As a writer, Linklater's career took off in 1929. His success began in his early career years. Altogether he published 23 novels, three volumes of stories, two of verse, ten plays, three works of autobiography and 23 of essays and histories. His third novel, Juan in America, was a hugely popular picaresque, with some of the extravagance of Byron's Don Juan, based on experiences of the absurdity of the Prohibition era, with its resulting gangsterism. It is sprinkled with memorable remarks: "I've been married six months. She looks like a million dollars, but she only knows a hundred and twenty words and she's only got two ideas in her head. The other one's hats." The character returns in Juan in China (1937).

Linklater also wrote three children's novels: The Wind on the Moon (1944), The Pirates in the Deep Green Sea (1949) and Karina With Love (1958). The first is about two sisters, whose adventures include becoming kangaroos and rescuing their father from a Hitlerian tyrant, enlisting the anthropomorphic help of a puma and a falcon. Its storytelling skill and treatment of wider themes such as imprisonment and freedom won it a Carnegie Medal.

Linklater's Orcadian and Scottish sympathies led him to literary and political involvement in the Scottish Renaissance, culminating in his unsuccessful National Party of Scotland candidacy at the 1933 East Fife by-election. Magnus Merriman (1934) was an acerbic fictionalised description of the debacle. He settled in Orkney with his new wife in 1933.
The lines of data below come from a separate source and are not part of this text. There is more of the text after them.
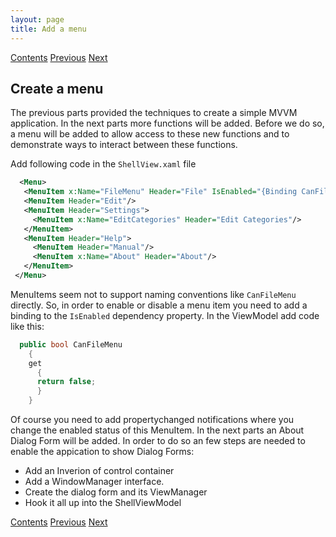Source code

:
 ```yaml
---
layout: page
title: Add a menu
---
```


[Contents](Contents) [Previous](ConditionalExecution) [Next](SimpleContainer)

## Create a menu

The previous parts provided the techniques to create a simple MVVM application. In the next parts more functions will be added. Before we do so, a menu will be added to allow access to these new functions and to demonstrate ways to interact between these functions.

Add following code in the ``ShellView.xaml`` file

```XML
  <Menu>
   <MenuItem x:Name="FileMenu" Header="File" IsEnabled="{Binding CanFileMenu}"/>
   <MenuItem Header="Edit"/>
   <MenuItem Header="Settings">
     <MenuItem x:Name="EditCategories" Header="Edit Categories"/>
   </MenuItem>
   <MenuItem Header="Help">
     <MenuItem Header="Manual"/>
     <MenuItem x:Name="About" Header="About"/>
   </MenuItem>
 </Menu>
```

MenuItems seem not to support naming conventions like ``CanFileMenu`` directly. So, in order to enable or disable a menu item you need to add a binding to the ``IsEnabled`` dependency property. In the ViewModel add code like this:

```C#
  public bool CanFileMenu 
    { 
    get
      {
      return false;
      }
    }
```
Of course you need to add propertychanged notifications where you change the enabled status of this MenuItem. In the next parts an About Dialog Form will be added. In order to do so an few steps are needed to enable the appication to show Dialog Forms:

* Add an Inverion of control container
* Add a WindowManager interface.
* Create the dialog form and its ViewManager
* Hook it all up into the ShellViewModel


[Contents](Contents) [Previous](ConditionalExecution) [Next](SimpleContainer)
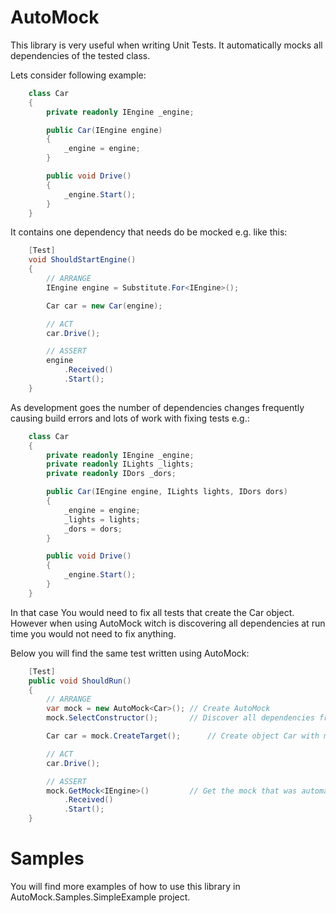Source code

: # AutoMock

This library is very useful when writing Unit Tests. It automatically mocks all dependencies of the tested class. 

Lets consider following example:

```csharp
    class Car
    {
        private readonly IEngine _engine;

        public Car(IEngine engine)
        {
            _engine = engine;
        }

        public void Drive()
        {
            _engine.Start();
        }
    }
 ```

 It contains one dependency that needs do be mocked e.g. like this:

```csharp
    [Test]
    void ShouldStartEngine()
    {
        // ARRANGE
        IEngine engine = Substitute.For<IEngine>();

        Car car = new Car(engine);

        // ACT
        car.Drive();

        // ASSERT
        engine
            .Received()
            .Start();
    }
 ```

As development goes the number of dependencies changes frequently causing build errors and lots of work with fixing tests e.g.:

```csharp
    class Car
    {
        private readonly IEngine _engine;
        private readonly ILights _lights;
        private readonly IDors _dors;

        public Car(IEngine engine, ILights lights, IDors dors)
        {
            _engine = engine;
            _lights = lights;
            _dors = dors;
        }

        public void Drive()
        {
            _engine.Start();
        }
    }
 ```

 In that case You would need to fix all tests that create the Car object.   
 However when using AutoMock witch is discovering all dependencies at run time you would not need to fix anything.

 Below you will find the same test written using AutoMock:

```csharp 
    [Test]
    public void ShouldRun()
    {
        // ARRANGE
        var mock = new AutoMock<Car>(); // Create AutoMock
        mock.SelectConstructor();       // Discover all dependencies from default constructor

        Car car = mock.CreateTarget();      // Create object Car with mocked dependencies

        // ACT
        car.Drive();

        // ASSERT
        mock.GetMock<IEngine>()         // Get the mock that was automatically discovered and injected
            .Received()
            .Start();
    }
 ```

# Samples 
You will find more examples of how to use this library in AutoMock.Samples.SimpleExample project.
The author's attitude to war and the moral implications of diplomacy became sharper in Judas (1939), which explores the concepts of loyalty and treachery amid a strong indictment of the desertion of Czechoslovakia by Britain and France in the name of appeasement. The worsening international situation led to expansion of the Territorial Army (TA). It was decided to raise new units of anti-aircraft and coastal artillery in Orkney to defend the Scapa Flow naval base, with a fortress company of the Royal Engineers to support them. The Lord Lieutenant of Orkney and Shetland asked Linklater, still a Reserve officer, to raise one of these units, and he chose the 'Sappers'. He was commissioned as captain and second-in-command of the Orkney Fortress Royal Engineers on 16 September 1938, but was effective commander. The unit consisted of a single company headquartered at Kirkwall, mainly to operate the electrical generators for the Scapa Flow defences and man the searchlights for the guns. The men were called out from farms and villages shortly before the outbreak of World War II and served through the winter of 1939/1940, when Orkney received a number of Luftwaffe raids. By mid-1940 reinforcements were pouring into the Orkney and Shetland defences and Linklater's command was broken up.